It is known for relieving chapped hands from chaffing, relieving joints from aching and stopping other painful skin ailments from slowing you down. Its lubricating properties are also used in other more industrial and surprising ways. The benefits of paraffin oil and paraffin wax are abundant. The natural emollient is used in everything from relieving dry skin on hands and feet to lubricating ball bearings in machines.
What Is Paraffin?
The petroleum-based waxes are created using crude oil. First, the saturated hydrocarbons are extracted from fossil fuels and refined to be used in many ways as a lubricating oil. The oil is then further refined to make paraffin wax.
Paraffin is an opaque and waxy mixture that is highly flammable. If it reaches above 125 degrees, it may catch fire.
Uses of Liquid Paraffin
Aside for use in skin treatments, there are many uses of liquid paraffin in many products, including:
- Electrical insulation
Paraffin wax is favored for a few reasons. It is:
- Clean-burning fuel source
- Water resistant
Paraffin for Moist Skin
Paraffin wax is most commonly used on the hands and feet. These areas tend to get cracked, chapped and dry. The natural emollient makes the skin soft and supple, adding moisture. A paraffin wax application also opens pores and removes dead skin cells as it hydrates.
Paraffin has a low melting point, which is what makes it ideal to apply to skin. It won't burn or cause blistering because it doesn't get very hot before it turns to a pliable material that warms the skin.
Therapeutic Benefits of Paraffin Wax
The properties of paraffin act as a heat therapy of sorts.

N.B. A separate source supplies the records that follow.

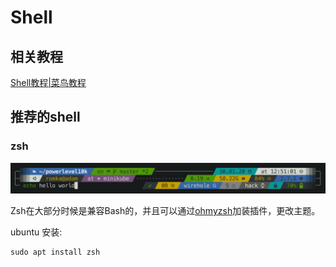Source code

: # Shell

## 相关教程

[Shell教程|菜鸟教程](https://www.runoob.com/linux/linux-shell.html)

## 推荐的shell

### zsh

![](bash.asserts/powerlevel10k-extravagant-style.png)

Zsh在大部分时候是兼容Bash的，并且可以通过[ohmyzsh](https://ohmyz.sh/)加装插件，更改主题。

ubuntu 安装:

```shell
sudo apt install zsh
```


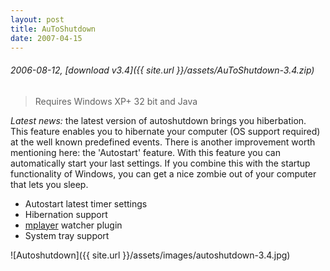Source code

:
 ```yaml
---
layout: post
title: AuToShutdown
date: 2007-04-15
---
```


###### 2006-08-12, [download v3.4]({{ site.url }}/assets/AuToShutdown-3.4.zip)

> Requires Windows XP+ 32 bit and Java

*Latest news:* the latest version of autoshutdown brings you hiberbation. This feature enables you to hibernate your
computer (OS support required) at the well known predefined events. There is another improvement worth mentioning here:
the 'Autostart' feature. With this feature you can automatically start your last settings. If you combine this with
the startup functionality of Windows, you can get a nice zombie out of your computer that lets you sleep.

* Autostart latest timer settings
* Hibernation support
* [mplayer](http://mplayerhq.hu) watcher plugin
* System tray support

![Autoshutdown]({{ site.url }}/assets/images/autoshutdown-3.4.jpg)
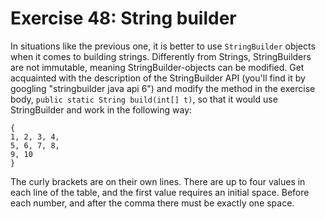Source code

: # Exercise 48: String builder
In situations like the previous one, it is better to use `StringBuilder` objects when it comes to building strings. Differently from Strings, StringBuilders are not immutable, meaning StringBuilder-objects can be modified. Get acquainted with the description of the StringBuilder API (you'll find it by googling "stringbuilder java api 6") and modify the method in the exercise body, `public static String build(int[] t)`, so that it would use StringBuilder and work in the following way:
```
{
1, 2, 3, 4,
5, 6, 7, 8,
9, 10
}
```
The curly brackets are on their own lines. There are up to four values in each line of the table, and the first value requires an initial space. Before each number, and after the comma there must be exactly one space.
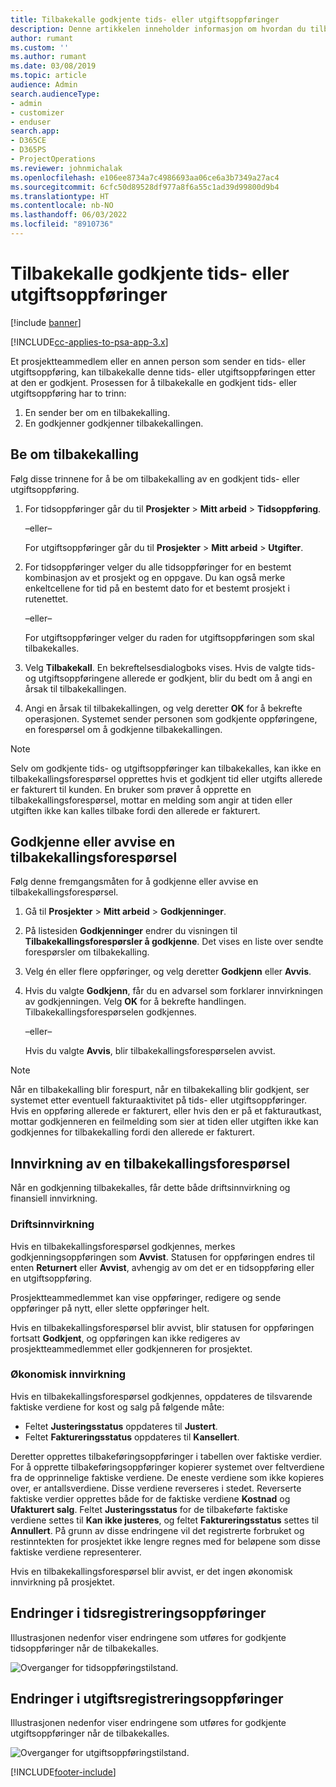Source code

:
 ```yaml
---
title: Tilbakekalle godkjente tids- eller utgiftsoppføringer
description: Denne artikkelen inneholder informasjon om hvordan du tilbakekaller en tidligere godkjent prosjekttids- eller utgiftstransaksjon.
author: rumant
ms.custom: ''
ms.author: rumant
ms.date: 03/08/2019
ms.topic: article
audience: Admin
search.audienceType:
- admin
- customizer
- enduser
search.app:
- D365CE
- D365PS
- ProjectOperations
ms.reviewer: johnmichalak
ms.openlocfilehash: e106ee8734a7c4986693aa06ce6a3b7349a27ac4
ms.sourcegitcommit: 6cfc50d89528df977a8f6a55c1ad39d99800d9b4
ms.translationtype: HT
ms.contentlocale: nb-NO
ms.lasthandoff: 06/03/2022
ms.locfileid: "8910736"
---
```

# <a name="recall-approved-time-or-expense-entries"></a>Tilbakekalle godkjente tids- eller utgiftsoppføringer

[!include [banner](../includes/psa-now-project-operations.md)]

[!INCLUDE[cc-applies-to-psa-app-3.x](../includes/cc-applies-to-psa-app-3x.md)]

Et prosjektteammedlem eller en annen person som sender en tids- eller utgiftsoppføring, kan tilbakekalle denne tids- eller utgiftsoppføringen etter at den er godkjent. Prosessen for å tilbakekalle en godkjent tids- eller utgiftsoppføring har to trinn:

1. En sender ber om en tilbakekalling.
2. En godkjenner godkjenner tilbakekallingen.

## <a name="request-a-recall"></a>Be om tilbakekalling

Følg disse trinnene for å be om tilbakekalling av en godkjent tids- eller utgiftsoppføring.

1. For tidsoppføringer går du til **Prosjekter** \> **Mitt arbeid** \> **Tidsoppføring**.

    –eller–

    For utgiftsoppføringer går du til **Prosjekter** \> **Mitt arbeid** \> **Utgifter**.

2. For tidsoppføringer velger du alle tidsoppføringer for en bestemt kombinasjon av et prosjekt og en oppgave. Du kan også merke enkeltcellene for tid på en bestemt dato for et bestemt prosjekt i rutenettet.

    –eller–

    For utgiftsoppføringer velger du raden for utgiftsoppføringen som skal tilbakekalles.

3. Velg **Tilbakekall**. En bekreftelsesdialogboks vises. Hvis de valgte tids- og utgiftsoppføringene allerede er godkjent, blir du bedt om å angi en årsak til tilbakekallingen.
4. Angi en årsak til tilbakekallingen, og velg deretter **OK** for å bekrefte operasjonen. Systemet sender personen som godkjente oppføringene, en forespørsel om å godkjenne tilbakekallingen.

> [!NOTE]
> Selv om godkjente tids- og utgiftsoppføringer kan tilbakekalles, kan ikke en tilbakekallingsforespørsel opprettes hvis et godkjent tid eller utgifts allerede er fakturert til kunden. En bruker som prøver å opprette en tilbakekallingsforespørsel, mottar en melding som angir at tiden eller utgiften ikke kan kalles tilbake fordi den allerede er fakturert.

## <a name="approve-or-reject-a-recall-request"></a>Godkjenne eller avvise en tilbakekallingsforespørsel

Følg denne fremgangsmåten for å godkjenne eller avvise en tilbakekallingsforespørsel.

1. Gå til **Prosjekter** \> **Mitt arbeid** \> **Godkjenninger**.
2. På listesiden **Godkjenninger** endrer du visningen til **Tilbakekallingsforespørsler å godkjenne**. Det vises en liste over sendte forespørsler om tilbakekalling.
3. Velg én eller flere oppføringer, og velg deretter **Godkjenn** eller **Avvis**.
4. Hvis du valgte **Godkjenn**, får du en advarsel som forklarer innvirkningen av godkjenningen. Velg **OK** for å bekrefte handlingen. Tilbakekallingsforespørselen godkjennes.

    –eller–

    Hvis du valgte **Avvis**, blir tilbakekallingsforespørselen avvist.

> [!NOTE]
> Når en tilbakekalling blir forespurt, når en tilbakekalling blir godkjent, ser systemet etter eventuell fakturaaktivitet på tids- eller utgiftsoppføringer. Hvis en oppføring allerede er fakturert, eller hvis den er på et fakturautkast, mottar godkjenneren en feilmelding som sier at tiden eller utgiften ikke kan godkjennes for tilbakekalling fordi den allerede er fakturert.

## <a name="impact-of-a-recall-request"></a>Innvirkning av en tilbakekallingsforespørsel

Når en godkjenning tilbakekalles, får dette både driftsinnvirkning og finansiell innvirkning.

### <a name="operational-impact"></a>Driftsinnvirkning

Hvis en tilbakekallingsforespørsel godkjennes, merkes godkjenningsoppføringen som **Avvist**. Statusen for oppføringen endres til enten **Returnert** eller **Avvist**, avhengig av om det er en tidsoppføring eller en utgiftsoppføring.

Prosjektteammedlemmet kan vise oppføringer, redigere og sende oppføringer på nytt, eller slette oppføringer helt.

Hvis en tilbakekallingsforespørsel blir avvist, blir statusen for oppføringen fortsatt **Godkjent**, og oppføringen kan ikke redigeres av prosjektteammedlemmet eller godkjenneren for prosjektet.

### <a name="financial-impact"></a>Økonomisk innvirkning

Hvis en tilbakekallingsforespørsel godkjennes, oppdateres de tilsvarende faktiske verdiene for kost og salg på følgende måte:

- Feltet **Justeringsstatus** oppdateres til **Justert**.
- Feltet **Faktureringsstatus** oppdateres til **Kansellert**.

Deretter opprettes tilbakeføringsoppføringer i tabellen over faktiske verdier. For å opprette tilbakeføringsoppføringer kopierer systemet over feltverdiene fra de opprinnelige faktiske verdiene. De eneste verdiene som ikke kopieres over, er antallsverdiene. Disse verdiene reverseres i stedet. Reverserte faktiske verdier opprettes både for de faktiske verdiene **Kostnad** og **Ufakturert salg**. Feltet **Justeringsstatus** for de tilbakeførte faktiske verdiene settes til **Kan ikke justeres**, og feltet **Faktureringsstatus** settes til **Annullert**. På grunn av disse endringene vil det registrerte forbruket og restinntekten for prosjektet ikke lengre regnes med for beløpene som disse faktiske verdiene representerer.

Hvis en tilbakekallingsforespørsel blir avvist, er det ingen økonomisk innvirkning på prosjektet.

## <a name="changes-to-time-entry-records"></a>Endringer i tidsregistreringsoppføringer

Illustrasjonen nedenfor viser endringene som utføres for godkjente tidsoppføringer når de tilbakekalles.

![Overganger for tidsoppføringstilstand.](media/TimeEntryStateTransitions.png)

## <a name="changes-to-expense-entry-records"></a>Endringer i utgiftsregistreringsoppføringer

Illustrasjonen nedenfor viser endringene som utføres for godkjente utgiftsoppføringer når de tilbakekalles.

![Overganger for utgiftsoppføringstilstand.](media/ExpenseEntryStateTransitions.png)


[!INCLUDE[footer-include](../includes/footer-banner.md)]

Paraffin wax has been used to relieve pain in the hands and joints of people with numerous ailments, including:
- Rheumatoid arthritis
- Muscle spasms
- Minor inflammation
Cosmetic and Medicinal Uses
Paraffin oil is used in cold creams, bronzing oils, makeup products and more for its hydrating qualities. Paraffin lotion use on a regular basis can increase a skin's moisture retention. The liquid form of paraffin is used as a laxative because it can pass through the body without being absorbed.
Liquid Paraffin Oil in Industry
This highly distilled form of kerosene is refined so that it can safely be burned in lamps and other lighting sources. It is preferred for its lack of odor and soot.
Liquid paraffin is used widely in industrial settings for blades and ball bearings. It works well underwater and works well with hydraulic fluid in machinery.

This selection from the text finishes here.